-- Opening Marker --
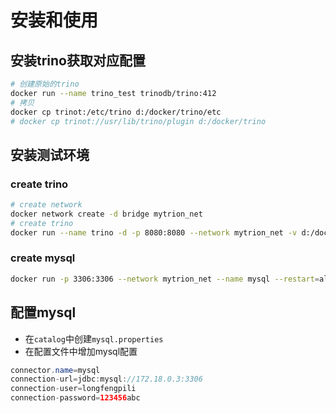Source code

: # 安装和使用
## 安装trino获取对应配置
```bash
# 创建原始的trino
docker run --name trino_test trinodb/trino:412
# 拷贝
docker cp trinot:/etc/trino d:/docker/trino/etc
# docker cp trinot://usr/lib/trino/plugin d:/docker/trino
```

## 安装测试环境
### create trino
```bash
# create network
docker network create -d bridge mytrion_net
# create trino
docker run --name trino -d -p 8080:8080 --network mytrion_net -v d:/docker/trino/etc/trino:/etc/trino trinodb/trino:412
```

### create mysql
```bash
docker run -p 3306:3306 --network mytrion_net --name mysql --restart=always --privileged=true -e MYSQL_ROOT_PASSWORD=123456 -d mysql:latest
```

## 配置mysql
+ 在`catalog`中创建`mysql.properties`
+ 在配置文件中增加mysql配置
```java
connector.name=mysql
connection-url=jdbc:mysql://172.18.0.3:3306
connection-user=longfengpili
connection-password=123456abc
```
-- Closing Marker --
-- Opening Marker --
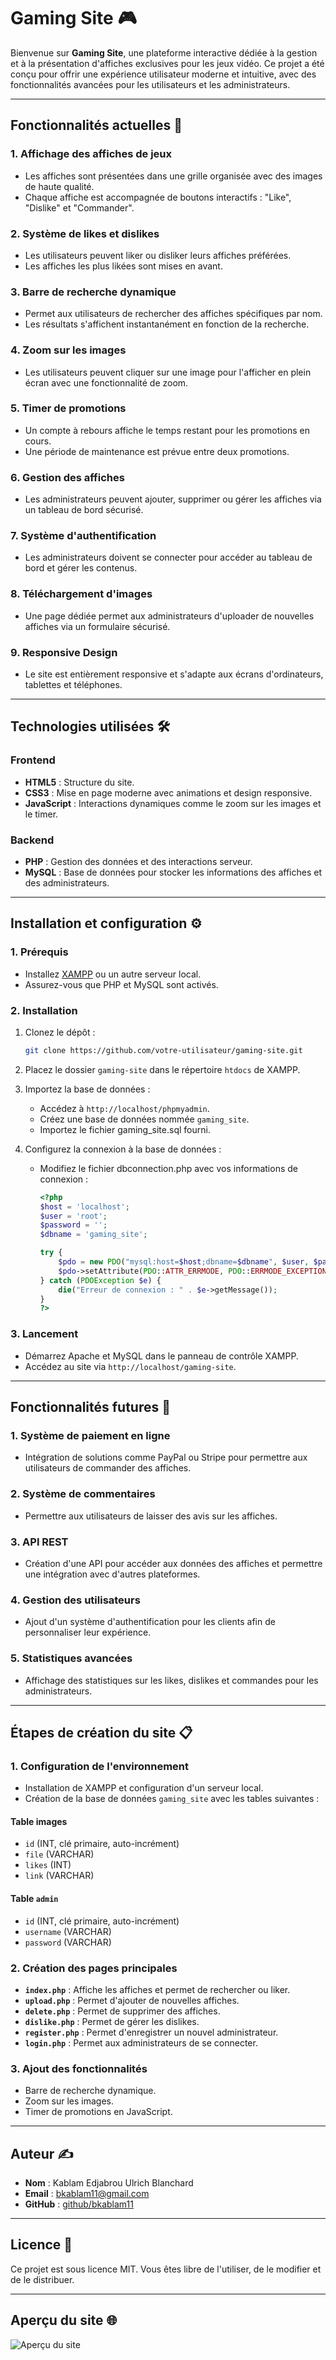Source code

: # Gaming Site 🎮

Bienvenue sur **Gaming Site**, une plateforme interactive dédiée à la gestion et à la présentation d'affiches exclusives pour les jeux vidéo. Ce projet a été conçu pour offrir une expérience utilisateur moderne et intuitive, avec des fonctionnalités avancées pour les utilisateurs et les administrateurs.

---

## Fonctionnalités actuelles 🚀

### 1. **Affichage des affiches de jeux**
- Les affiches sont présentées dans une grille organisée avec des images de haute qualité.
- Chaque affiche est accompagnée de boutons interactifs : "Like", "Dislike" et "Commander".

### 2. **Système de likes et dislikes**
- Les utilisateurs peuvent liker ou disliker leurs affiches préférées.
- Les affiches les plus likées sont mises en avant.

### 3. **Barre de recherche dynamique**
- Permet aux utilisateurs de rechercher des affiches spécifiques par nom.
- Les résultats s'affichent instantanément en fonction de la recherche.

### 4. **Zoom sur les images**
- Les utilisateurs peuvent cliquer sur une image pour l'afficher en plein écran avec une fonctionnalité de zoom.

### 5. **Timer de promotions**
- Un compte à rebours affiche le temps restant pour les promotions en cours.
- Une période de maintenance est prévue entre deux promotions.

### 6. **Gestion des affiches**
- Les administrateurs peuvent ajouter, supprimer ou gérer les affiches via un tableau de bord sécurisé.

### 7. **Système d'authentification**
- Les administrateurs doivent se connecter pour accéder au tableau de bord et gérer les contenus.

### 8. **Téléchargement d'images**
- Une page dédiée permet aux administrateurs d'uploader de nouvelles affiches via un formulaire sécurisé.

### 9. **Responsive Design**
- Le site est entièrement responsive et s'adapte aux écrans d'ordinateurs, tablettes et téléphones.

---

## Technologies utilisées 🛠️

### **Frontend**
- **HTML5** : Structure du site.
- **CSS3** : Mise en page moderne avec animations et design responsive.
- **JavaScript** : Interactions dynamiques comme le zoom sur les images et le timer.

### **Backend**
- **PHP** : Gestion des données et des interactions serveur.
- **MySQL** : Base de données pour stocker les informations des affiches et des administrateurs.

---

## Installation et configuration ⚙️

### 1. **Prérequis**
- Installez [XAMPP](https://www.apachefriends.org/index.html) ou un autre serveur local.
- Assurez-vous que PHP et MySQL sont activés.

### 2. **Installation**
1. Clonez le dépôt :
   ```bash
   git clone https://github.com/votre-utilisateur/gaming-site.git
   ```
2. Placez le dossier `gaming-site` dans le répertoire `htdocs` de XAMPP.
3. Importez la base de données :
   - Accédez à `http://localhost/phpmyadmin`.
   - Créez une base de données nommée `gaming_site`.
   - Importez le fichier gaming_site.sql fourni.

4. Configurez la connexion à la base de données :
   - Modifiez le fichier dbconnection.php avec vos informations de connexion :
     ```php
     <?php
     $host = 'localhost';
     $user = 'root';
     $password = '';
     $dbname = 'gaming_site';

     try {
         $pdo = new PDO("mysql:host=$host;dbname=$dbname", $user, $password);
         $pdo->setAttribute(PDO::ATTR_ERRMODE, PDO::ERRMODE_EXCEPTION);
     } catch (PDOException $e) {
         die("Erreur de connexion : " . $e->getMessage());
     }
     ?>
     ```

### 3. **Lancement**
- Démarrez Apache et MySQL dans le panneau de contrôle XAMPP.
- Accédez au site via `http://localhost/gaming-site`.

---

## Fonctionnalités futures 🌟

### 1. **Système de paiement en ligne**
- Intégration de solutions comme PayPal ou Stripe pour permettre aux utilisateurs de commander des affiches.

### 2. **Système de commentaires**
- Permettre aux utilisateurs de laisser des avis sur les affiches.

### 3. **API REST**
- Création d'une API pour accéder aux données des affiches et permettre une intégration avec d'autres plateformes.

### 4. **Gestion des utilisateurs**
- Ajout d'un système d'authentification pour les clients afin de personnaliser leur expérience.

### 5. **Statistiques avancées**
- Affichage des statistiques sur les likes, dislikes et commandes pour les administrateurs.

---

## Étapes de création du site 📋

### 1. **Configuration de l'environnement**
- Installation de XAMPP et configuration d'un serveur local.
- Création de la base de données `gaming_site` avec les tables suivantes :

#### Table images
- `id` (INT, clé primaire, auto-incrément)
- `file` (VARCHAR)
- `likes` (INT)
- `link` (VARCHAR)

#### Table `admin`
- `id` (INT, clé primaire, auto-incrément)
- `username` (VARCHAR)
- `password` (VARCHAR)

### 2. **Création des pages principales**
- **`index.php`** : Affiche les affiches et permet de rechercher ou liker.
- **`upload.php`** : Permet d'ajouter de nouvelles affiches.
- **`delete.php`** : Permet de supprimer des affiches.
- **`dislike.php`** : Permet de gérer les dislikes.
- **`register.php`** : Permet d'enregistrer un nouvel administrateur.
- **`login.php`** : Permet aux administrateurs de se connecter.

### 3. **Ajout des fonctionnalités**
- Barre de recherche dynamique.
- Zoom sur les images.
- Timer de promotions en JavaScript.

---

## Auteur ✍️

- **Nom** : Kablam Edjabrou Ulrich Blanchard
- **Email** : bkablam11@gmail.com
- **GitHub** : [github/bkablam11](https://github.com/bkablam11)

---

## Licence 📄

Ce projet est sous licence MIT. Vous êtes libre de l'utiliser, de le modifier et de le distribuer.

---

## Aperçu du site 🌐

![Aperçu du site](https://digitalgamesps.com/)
-- Closing Marker --
-- Opening Marker --
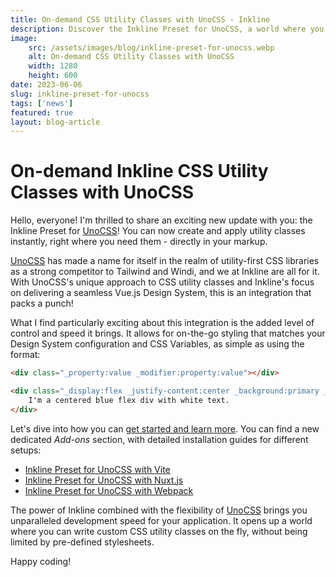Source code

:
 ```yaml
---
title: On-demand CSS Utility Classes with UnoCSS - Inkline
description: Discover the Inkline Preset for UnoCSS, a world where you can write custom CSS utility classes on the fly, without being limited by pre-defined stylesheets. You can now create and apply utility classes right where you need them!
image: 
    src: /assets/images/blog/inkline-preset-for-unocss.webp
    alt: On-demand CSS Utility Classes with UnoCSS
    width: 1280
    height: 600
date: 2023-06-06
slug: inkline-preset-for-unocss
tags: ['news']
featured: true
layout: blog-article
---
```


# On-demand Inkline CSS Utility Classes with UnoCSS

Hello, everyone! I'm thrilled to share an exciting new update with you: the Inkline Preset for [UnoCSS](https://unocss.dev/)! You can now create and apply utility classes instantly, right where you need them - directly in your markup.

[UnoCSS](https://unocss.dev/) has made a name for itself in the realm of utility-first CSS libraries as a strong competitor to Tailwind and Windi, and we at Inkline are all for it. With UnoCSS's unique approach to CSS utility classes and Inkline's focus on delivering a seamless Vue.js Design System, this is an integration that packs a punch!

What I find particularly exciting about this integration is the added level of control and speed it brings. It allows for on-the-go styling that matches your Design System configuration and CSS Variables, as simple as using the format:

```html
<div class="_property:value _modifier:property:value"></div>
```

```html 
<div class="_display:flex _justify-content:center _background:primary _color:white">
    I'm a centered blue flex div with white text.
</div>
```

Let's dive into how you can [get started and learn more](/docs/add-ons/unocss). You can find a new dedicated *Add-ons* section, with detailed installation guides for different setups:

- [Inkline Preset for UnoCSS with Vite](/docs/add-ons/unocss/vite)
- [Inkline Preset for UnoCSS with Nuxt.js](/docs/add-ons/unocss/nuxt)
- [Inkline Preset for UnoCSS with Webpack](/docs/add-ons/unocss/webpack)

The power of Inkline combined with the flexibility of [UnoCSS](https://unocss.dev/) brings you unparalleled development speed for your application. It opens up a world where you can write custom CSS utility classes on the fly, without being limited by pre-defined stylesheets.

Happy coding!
-- Closing Marker --
Search the entries for the word "stylesheets", then list each line that holds it.

* _Task solution_:
description: Discover the Inkline Preset for UnoCSS, a world where you can write custom CSS utility classes on the fly, without being limited by pre-defined stylesheets. You can now create and apply utility classes right where you need them!
The power of Inkline combined with the flexibility of [UnoCSS](https://unocss.dev/) brings you unparalleled development speed for your application. It opens up a world where you can write custom CSS utility classes on the fly, without being limited by pre-defined stylesheets.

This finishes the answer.